Морально, пожалуй, мне было труднее всех, потому что формально я нес ответственность за своих подопечных, но обстоятельства так сложились, что я представлял администрацию базы, а это автоматически повышало мой статус и ответственность. Мне пришлось оказывать психологическую помощь своим товарищам, моя работа заключалась в том, чтобы избавить их от шока, внушить веру в то, что трудности преодолимы. Вы можете лишиться всего в жизни, говорил я им, кроме одного – свободы выбирать реакцию на происходящее. Нам нельзя допустить паники, надо помогать друг другу, твердил я окружающим. Состояние безысходности, подумалось мне, я испытал на одном из высотных лагерей. Во время ходьбы я почувствовал боль в голени левой ноги; в палатке опытный восходитель осмотрел посиневшую часть ноги. Это обычная гематома, сделал вывод мой лекарь. Не будь рядом бывалого птицелова, страх овладел бы моим сознанием.
– Мы должны проникнуться верой и ощущением в то, что завтра будет лучше, чем вчера, – вновь повествует Андрей, – а эта уверенность формируется нашими мыслями. Когда вам нестерпимо холодно, используйте технику самовнушения, представьте себе июльскую жару, сауну, пот, струящийся по всему телу… Мы сейчас находимся во власти обстоятельств, которые не в состоянии изменить, но можем и должны занять осмысленную позицию по отношению к ним и придать своему страданию жизненный смысл. Мы часто спорим, делимся, думаем, в чем смысл нашего существования, говорить об этом в общем неразумно, речь может идти о том, что мы можем сделать в данной ситуации, а она меняется каждый час. Шанс выжить у нас повысится, если мы будем думать о деле, о семьях, которые нас ждут.
Внешне все были скучны, вялы и тусклы, как утомляющая глаз белизна. От нас нельзя было услышать веселого живого слова; мы были далеки от того, чтобы коротать время в интересных беседах, не боролись с угнетающей скукой пейзажа. Если бы в известные часы мы не кормились сообща из наших припасов, не кипятили воду на нашей горелке, то можно было подумать, что каждый из нас держит обиду на другого. Апатия является как бы защитным механизмом психики. То, что раньше или позже могло возбуждать человека или отравлять ему жизнь, приводить его в возмущение или в отчаяние, то вокруг него, чему он был свидетелем или даже участником, теперь отскакивало, как от какой-то брони, которой он себя окружил. Здесь перед нами феномен внутреннего приспособления к специфической среде: все происходящее в ней достигает сознания лишь в приглушенном виде. Снижается уровень эмоциональной жизни. Все ограничиваются удовлетворением сиюминутных, наиболее насущных потребностей. Кажется, что все помыслы сосредоточиваются на одном: пережить сегодняшний день. Когда наступало утро, мы, усталые, измученные, замерзшие, в заснеженной мгле говорили: «Ну вот, еще одни сутки выдержали».
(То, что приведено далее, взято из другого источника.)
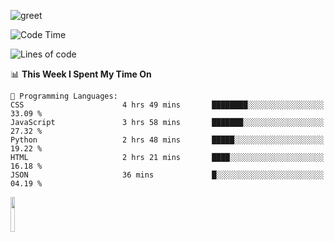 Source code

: ![greet](https://user-images.githubusercontent.com/44234583/146624354-9d461392-3676-4e7a-b12f-debc7319f53b.gif) 


<!--START_SECTION:waka-->
![Code Time](http://img.shields.io/badge/Code%20Time-503%20hrs%2027%20mins-blue)

![Lines of code](https://img.shields.io/badge/From%20Hello%20World%20I%27ve%20Written-3.9%20million%20lines%20of%20code-blue)

📊 **This Week I Spent My Time On** 

```text
💬 Programming Languages: 
CSS                      4 hrs 49 mins       ████████░░░░░░░░░░░░░░░░░   33.09 % 
JavaScript               3 hrs 58 mins       ███████░░░░░░░░░░░░░░░░░░   27.32 % 
Python                   2 hrs 48 mins       █████░░░░░░░░░░░░░░░░░░░░   19.22 % 
HTML                     2 hrs 21 mins       ████░░░░░░░░░░░░░░░░░░░░░   16.18 % 
JSON                     36 mins             █░░░░░░░░░░░░░░░░░░░░░░░░   04.19 % 
```


<!--END_SECTION:waka-->
<img src="https://user-images.githubusercontent.com/44234583/191059235-95ebfce1-7fc7-4eee-baff-214d902e7c18.gif" width="12%"/>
К утру палатку Байназарова порвало ветром в клочья. Ребята укрывались лохмотьями от нее. Воду кипятили на горелке, продукты, естественно, делили на всех. Связь с базой в палатке была односторонняя, они нас не слышали. Каждые два часа я выходил из мульды на гребень, чтобы вести переговоры, прогноз погоды на ближайшие дни был неутешительный. Дима с Авазом требовали двигаться в сторону пещер, и мы это понимали, пытались с Усмановым проторить путь, но всякий раз возвращались.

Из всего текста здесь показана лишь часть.